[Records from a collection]

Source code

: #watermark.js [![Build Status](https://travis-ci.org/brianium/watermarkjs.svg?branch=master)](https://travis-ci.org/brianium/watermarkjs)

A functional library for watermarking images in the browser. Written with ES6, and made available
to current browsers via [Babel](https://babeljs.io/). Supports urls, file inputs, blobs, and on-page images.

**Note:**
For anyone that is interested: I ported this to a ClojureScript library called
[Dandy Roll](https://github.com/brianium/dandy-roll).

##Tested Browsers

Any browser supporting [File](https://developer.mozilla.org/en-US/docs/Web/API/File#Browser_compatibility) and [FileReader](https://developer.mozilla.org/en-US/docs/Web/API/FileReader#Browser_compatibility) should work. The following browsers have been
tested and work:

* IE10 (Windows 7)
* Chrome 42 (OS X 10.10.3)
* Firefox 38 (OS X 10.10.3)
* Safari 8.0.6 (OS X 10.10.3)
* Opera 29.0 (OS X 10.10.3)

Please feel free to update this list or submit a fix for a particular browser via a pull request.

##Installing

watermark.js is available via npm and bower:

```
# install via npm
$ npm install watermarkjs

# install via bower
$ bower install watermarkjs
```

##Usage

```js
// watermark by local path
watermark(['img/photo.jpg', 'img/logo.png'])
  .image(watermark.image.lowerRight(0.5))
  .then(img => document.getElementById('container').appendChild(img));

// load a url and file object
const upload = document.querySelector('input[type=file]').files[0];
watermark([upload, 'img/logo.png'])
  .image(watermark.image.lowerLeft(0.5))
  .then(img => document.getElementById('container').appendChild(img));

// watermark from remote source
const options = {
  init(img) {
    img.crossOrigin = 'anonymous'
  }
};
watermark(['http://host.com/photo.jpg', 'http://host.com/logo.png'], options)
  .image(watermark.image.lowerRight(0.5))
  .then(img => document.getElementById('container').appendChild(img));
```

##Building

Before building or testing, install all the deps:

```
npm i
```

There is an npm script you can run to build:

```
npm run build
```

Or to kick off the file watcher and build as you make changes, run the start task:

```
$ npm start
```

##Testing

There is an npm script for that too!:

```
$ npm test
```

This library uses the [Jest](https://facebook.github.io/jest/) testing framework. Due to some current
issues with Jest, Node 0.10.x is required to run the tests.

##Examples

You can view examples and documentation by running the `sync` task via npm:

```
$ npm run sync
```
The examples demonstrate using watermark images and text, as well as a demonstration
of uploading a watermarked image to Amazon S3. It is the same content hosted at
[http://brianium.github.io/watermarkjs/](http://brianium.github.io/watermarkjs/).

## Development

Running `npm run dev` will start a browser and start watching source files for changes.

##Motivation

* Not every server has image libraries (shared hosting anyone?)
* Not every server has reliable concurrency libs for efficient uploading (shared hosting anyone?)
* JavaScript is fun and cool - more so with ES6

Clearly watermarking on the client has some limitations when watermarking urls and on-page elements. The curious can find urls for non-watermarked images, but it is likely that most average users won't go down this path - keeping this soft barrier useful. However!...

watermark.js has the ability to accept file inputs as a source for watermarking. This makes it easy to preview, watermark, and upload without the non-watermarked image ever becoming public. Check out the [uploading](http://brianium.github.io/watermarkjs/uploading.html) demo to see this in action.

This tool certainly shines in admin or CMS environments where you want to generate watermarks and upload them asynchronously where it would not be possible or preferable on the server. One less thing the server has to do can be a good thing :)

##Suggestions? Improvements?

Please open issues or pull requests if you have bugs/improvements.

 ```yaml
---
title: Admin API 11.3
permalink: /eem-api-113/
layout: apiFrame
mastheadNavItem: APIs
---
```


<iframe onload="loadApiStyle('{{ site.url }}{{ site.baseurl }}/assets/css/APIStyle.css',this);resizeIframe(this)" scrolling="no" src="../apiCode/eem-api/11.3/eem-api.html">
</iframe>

▶ Exercise details: What is needed is an exact copy of all the data above.

▶ Written answer:
Source code

: #watermark.js [![Build Status](https://travis-ci.org/brianium/watermarkjs.svg?branch=master)](https://travis-ci.org/brianium/watermarkjs)

A functional library for watermarking images in the browser. Written with ES6, and made available
to current browsers via [Babel](https://babeljs.io/). Supports urls, file inputs, blobs, and on-page images.

**Note:**
For anyone that is interested: I ported this to a ClojureScript library called
[Dandy Roll](https://github.com/brianium/dandy-roll).

##Tested Browsers

Any browser supporting [File](https://developer.mozilla.org/en-US/docs/Web/API/File#Browser_compatibility) and [FileReader](https://developer.mozilla.org/en-US/docs/Web/API/FileReader#Browser_compatibility) should work. The following browsers have been
tested and work:

* IE10 (Windows 7)
* Chrome 42 (OS X 10.10.3)
* Firefox 38 (OS X 10.10.3)
* Safari 8.0.6 (OS X 10.10.3)
* Opera 29.0 (OS X 10.10.3)

Please feel free to update this list or submit a fix for a particular browser via a pull request.

##Installing

watermark.js is available via npm and bower:

```
# install via npm
$ npm install watermarkjs

# install via bower
$ bower install watermarkjs
```

##Usage

```js
// watermark by local path
watermark(['img/photo.jpg', 'img/logo.png'])
  .image(watermark.image.lowerRight(0.5))
  .then(img => document.getElementById('container').appendChild(img));

// load a url and file object
const upload = document.querySelector('input[type=file]').files[0];
watermark([upload, 'img/logo.png'])
  .image(watermark.image.lowerLeft(0.5))
  .then(img => document.getElementById('container').appendChild(img));

// watermark from remote source
const options = {
  init(img) {
    img.crossOrigin = 'anonymous'
  }
};
watermark(['http://host.com/photo.jpg', 'http://host.com/logo.png'], options)
  .image(watermark.image.lowerRight(0.5))
  .then(img => document.getElementById('container').appendChild(img));
```

##Building

Before building or testing, install all the deps:

```
npm i
```

There is an npm script you can run to build:

```
npm run build
```

Or to kick off the file watcher and build as you make changes, run the start task:

```
$ npm start
```

##Testing

There is an npm script for that too!:

```
$ npm test
```

This library uses the [Jest](https://facebook.github.io/jest/) testing framework. Due to some current
issues with Jest, Node 0.10.x is required to run the tests.

##Examples

You can view examples and documentation by running the `sync` task via npm:

```
$ npm run sync
```
The examples demonstrate using watermark images and text, as well as a demonstration
of uploading a watermarked image to Amazon S3. It is the same content hosted at
[http://brianium.github.io/watermarkjs/](http://brianium.github.io/watermarkjs/).

## Development

Running `npm run dev` will start a browser and start watching source files for changes.

##Motivation

* Not every server has image libraries (shared hosting anyone?)
* Not every server has reliable concurrency libs for efficient uploading (shared hosting anyone?)
* JavaScript is fun and cool - more so with ES6

Clearly watermarking on the client has some limitations when watermarking urls and on-page elements. The curious can find urls for non-watermarked images, but it is likely that most average users won't go down this path - keeping this soft barrier useful. However!...

watermark.js has the ability to accept file inputs as a source for watermarking. This makes it easy to preview, watermark, and upload without the non-watermarked image ever becoming public. Check out the [uploading](http://brianium.github.io/watermarkjs/uploading.html) demo to see this in action.

This tool certainly shines in admin or CMS environments where you want to generate watermarks and upload them asynchronously where it would not be possible or preferable on the server. One less thing the server has to do can be a good thing :)

##Suggestions? Improvements?

Please open issues or pull requests if you have bugs/improvements.

 ```yaml
---
title: Admin API 11.3
permalink: /eem-api-113/
layout: apiFrame
mastheadNavItem: APIs
---
```


<iframe onload="loadApiStyle('{{ site.url }}{{ site.baseurl }}/assets/css/APIStyle.css',this);resizeIframe(this)" scrolling="no" src="../apiCode/eem-api/11.3/eem-api.html">
</iframe>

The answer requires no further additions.